To do
Look through the lines below; wherever the word "with" appears, copy that line.

Collected data
---
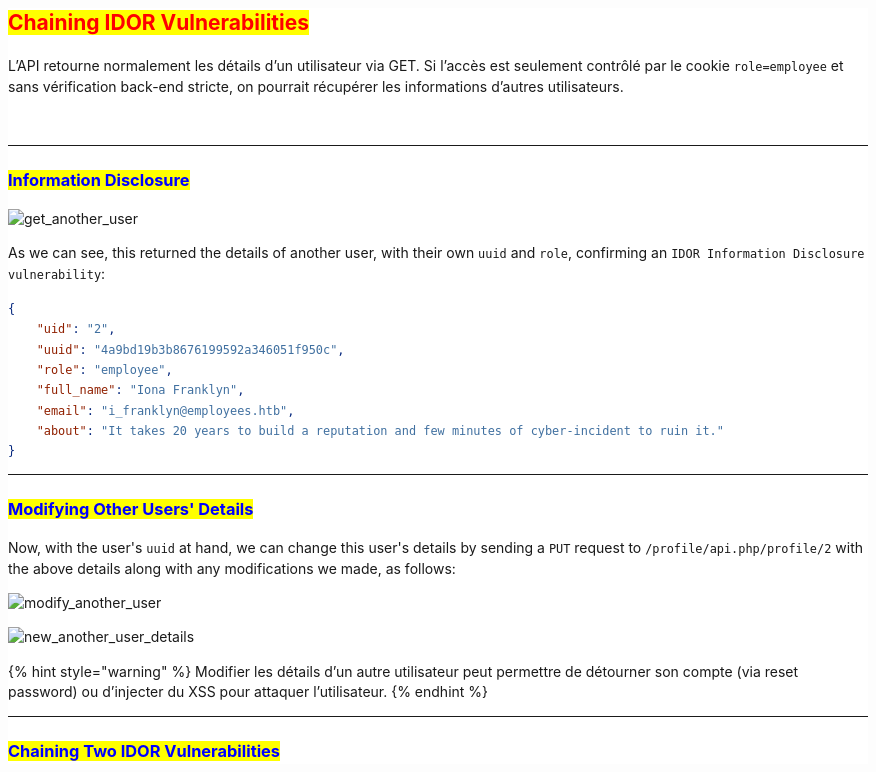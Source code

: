 ## <mark style="color:red;">Chaining IDOR Vulnerabilities</mark>

L’API retourne normalement les détails d’un utilisateur via GET. Si l’accès est seulement contrôlé par le cookie `role=employee` et sans vérification back-end stricte, on pourrait récupérer les informations d’autres utilisateurs.

<figure><img src="https://academy.hackthebox.com/storage/modules/134/web_attacks_idor_get_api.jpg" alt=""><figcaption></figcaption></figure>

***

### <mark style="color:blue;">Information Disclosure</mark>

![get\_another\_user](https://academy.hackthebox.com/storage/modules/134/web_attacks_idor_get_another_user.jpg)

As we can see, this returned the details of another user, with their own `uuid` and `role`, confirming an `IDOR Information Disclosure vulnerability`:

```json
{
    "uid": "2",
    "uuid": "4a9bd19b3b8676199592a346051f950c",
    "role": "employee",
    "full_name": "Iona Franklyn",
    "email": "i_franklyn@employees.htb",
    "about": "It takes 20 years to build a reputation and few minutes of cyber-incident to ruin it."
}
```

***

### <mark style="color:blue;">Modifying Other Users' Details</mark>

Now, with the user's `uuid` at hand, we can change this user's details by sending a `PUT` request to `/profile/api.php/profile/2` with the above details along with any modifications we made, as follows:

![modify\_another\_user](https://academy.hackthebox.com/storage/modules/134/web_attacks_idor_modify_another_user.jpg)

![new\_another\_user\_details](https://academy.hackthebox.com/storage/modules/134/web_attacks_idor_new_another_user_details.jpg)

{% hint style="warning" %}
Modifier les détails d’un autre utilisateur peut permettre de détourner son compte (via reset password) ou d’injecter du XSS pour attaquer l’utilisateur.
{% endhint %}

***

### <mark style="color:blue;">Chaining Two IDOR Vulnerabilities</mark>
---
Output for this exercise
As we can see, this returned the details of another user, with their own `uuid` and `role`, confirming an `IDOR Information Disclosure vulnerability`:
Now, with the user's `uuid` at hand, we can change this user's details by sending a `PUT` request to `/profile/api.php/profile/2` with the above details along with any modifications we made, as follows:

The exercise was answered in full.